I do not want to go back on my decision to give birth in a hospital again, despite my fears of laboring there. I recall what my basketball coach said to me in high school, “Eilers, hesitation will kill you.” And think to how my historic pattern of waffling stems from the emotional mood shifts of my mother, always reading the waters she swam in, willing myself to adjust to the currents even if it was at my own peril just to stay near her. It was a way of life, a way of living in a hyper-hypo concerto, one that now affects my thyroid as I try to take root of my life amongst the chaos of my family…to bring new order to old discouraging patterns to let go. To establish a new pattern I need to make my decisions with the agility of an athlete and the resolve of a confident woman. 

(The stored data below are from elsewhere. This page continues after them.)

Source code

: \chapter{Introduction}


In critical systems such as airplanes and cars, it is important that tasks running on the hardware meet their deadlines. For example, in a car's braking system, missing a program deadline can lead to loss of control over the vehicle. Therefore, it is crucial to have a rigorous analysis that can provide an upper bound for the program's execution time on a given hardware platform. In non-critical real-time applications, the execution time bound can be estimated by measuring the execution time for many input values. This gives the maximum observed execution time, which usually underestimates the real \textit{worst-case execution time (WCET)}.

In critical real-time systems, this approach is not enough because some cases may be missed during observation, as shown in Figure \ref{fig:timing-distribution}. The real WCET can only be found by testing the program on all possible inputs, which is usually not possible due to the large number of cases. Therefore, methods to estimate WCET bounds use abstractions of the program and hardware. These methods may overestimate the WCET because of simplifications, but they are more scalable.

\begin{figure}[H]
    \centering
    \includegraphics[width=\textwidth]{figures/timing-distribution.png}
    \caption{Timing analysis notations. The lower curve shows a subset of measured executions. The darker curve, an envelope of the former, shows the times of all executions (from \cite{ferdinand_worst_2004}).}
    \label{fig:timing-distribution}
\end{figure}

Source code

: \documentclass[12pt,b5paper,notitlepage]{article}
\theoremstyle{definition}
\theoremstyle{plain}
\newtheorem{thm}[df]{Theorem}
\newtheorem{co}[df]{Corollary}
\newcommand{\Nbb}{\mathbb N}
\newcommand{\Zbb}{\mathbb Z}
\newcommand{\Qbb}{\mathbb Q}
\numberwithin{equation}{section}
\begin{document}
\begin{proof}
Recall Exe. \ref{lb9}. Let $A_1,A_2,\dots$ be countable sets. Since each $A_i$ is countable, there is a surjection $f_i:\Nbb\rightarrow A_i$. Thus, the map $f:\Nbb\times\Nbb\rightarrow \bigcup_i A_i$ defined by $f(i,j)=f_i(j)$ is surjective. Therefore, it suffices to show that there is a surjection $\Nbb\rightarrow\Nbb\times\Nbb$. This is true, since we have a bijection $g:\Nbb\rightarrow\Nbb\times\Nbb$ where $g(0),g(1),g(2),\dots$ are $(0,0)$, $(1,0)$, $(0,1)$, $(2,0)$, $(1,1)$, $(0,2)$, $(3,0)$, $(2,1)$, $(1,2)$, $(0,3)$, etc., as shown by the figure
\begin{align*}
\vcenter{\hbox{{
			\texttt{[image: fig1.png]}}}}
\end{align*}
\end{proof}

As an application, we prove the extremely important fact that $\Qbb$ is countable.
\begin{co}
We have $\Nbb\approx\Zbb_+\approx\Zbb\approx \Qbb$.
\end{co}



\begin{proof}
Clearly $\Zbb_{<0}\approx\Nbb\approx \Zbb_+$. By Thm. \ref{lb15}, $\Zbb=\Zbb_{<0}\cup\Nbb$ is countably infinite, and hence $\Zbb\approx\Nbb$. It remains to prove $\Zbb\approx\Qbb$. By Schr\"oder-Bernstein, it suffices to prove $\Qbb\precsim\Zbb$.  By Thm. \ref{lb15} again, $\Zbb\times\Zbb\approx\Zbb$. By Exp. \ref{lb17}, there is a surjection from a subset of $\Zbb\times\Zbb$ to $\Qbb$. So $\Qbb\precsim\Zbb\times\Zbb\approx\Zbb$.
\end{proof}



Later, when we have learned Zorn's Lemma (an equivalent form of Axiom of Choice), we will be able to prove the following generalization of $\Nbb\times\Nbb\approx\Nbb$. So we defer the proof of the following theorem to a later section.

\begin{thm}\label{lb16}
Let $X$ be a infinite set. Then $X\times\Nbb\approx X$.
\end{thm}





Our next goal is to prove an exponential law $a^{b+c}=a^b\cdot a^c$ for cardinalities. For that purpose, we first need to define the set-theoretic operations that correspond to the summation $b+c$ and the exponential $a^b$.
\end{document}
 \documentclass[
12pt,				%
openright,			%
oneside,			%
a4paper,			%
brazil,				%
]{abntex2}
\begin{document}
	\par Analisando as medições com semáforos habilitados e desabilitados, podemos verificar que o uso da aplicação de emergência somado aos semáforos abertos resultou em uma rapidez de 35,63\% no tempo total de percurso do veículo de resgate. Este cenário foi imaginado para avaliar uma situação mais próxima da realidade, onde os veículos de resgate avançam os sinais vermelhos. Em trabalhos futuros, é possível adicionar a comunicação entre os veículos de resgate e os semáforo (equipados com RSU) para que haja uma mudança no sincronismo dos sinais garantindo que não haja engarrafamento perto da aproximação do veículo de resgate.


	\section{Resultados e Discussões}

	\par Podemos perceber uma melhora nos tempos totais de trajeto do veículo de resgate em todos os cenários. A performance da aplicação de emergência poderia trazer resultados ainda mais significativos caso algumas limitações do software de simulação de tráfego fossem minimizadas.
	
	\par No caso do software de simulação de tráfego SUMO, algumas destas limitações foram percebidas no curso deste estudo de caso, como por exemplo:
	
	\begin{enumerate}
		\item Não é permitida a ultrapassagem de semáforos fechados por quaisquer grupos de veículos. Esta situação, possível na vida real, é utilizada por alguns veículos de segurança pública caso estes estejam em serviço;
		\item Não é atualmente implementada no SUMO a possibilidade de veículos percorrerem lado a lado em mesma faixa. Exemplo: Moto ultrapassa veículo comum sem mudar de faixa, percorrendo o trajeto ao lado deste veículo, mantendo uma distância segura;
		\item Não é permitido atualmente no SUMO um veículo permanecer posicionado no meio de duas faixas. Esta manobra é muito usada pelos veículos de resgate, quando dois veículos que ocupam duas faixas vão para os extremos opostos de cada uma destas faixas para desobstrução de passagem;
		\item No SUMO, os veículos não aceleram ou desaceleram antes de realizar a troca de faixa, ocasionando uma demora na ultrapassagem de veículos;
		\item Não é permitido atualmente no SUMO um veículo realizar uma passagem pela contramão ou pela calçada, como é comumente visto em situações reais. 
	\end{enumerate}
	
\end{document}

I read about decision making in a New York Times Blog by Gretchen Reynolds entitled How Sports May Focus the Brain. The blog reports a study on student athletes in college verses non student athletes of similar age when watching them cross a simulated road of traffic.:
“The student athletes completed more successful crossings than the nonathletes, by a significant margin, a result that might be expected of those in peak physical condition. But what was surprising — and thought-provoking — was that their success was not a result of their being quicker or more athletic. They walked no faster than the other students. They didn’t dash or weave gracefully between cars. What they did do was glance along the street a few more times than the nonathletes, each time gathering slightly more data and processing it more speedily and accurately than the other students….
“’They didn’t move faster,” said Art Kramer, the director of the Beckman Institute and a leader in the study of exercise and cognition, who oversaw the research. “But it looks like they thought faster.’”

So here is to creating healthier patterns, to thinking faster, to a speedy labor and delivery and to I hope a sooner than later welcome to our fourth baby!

Day 2 of raking, this time with K. on my back and five bags later!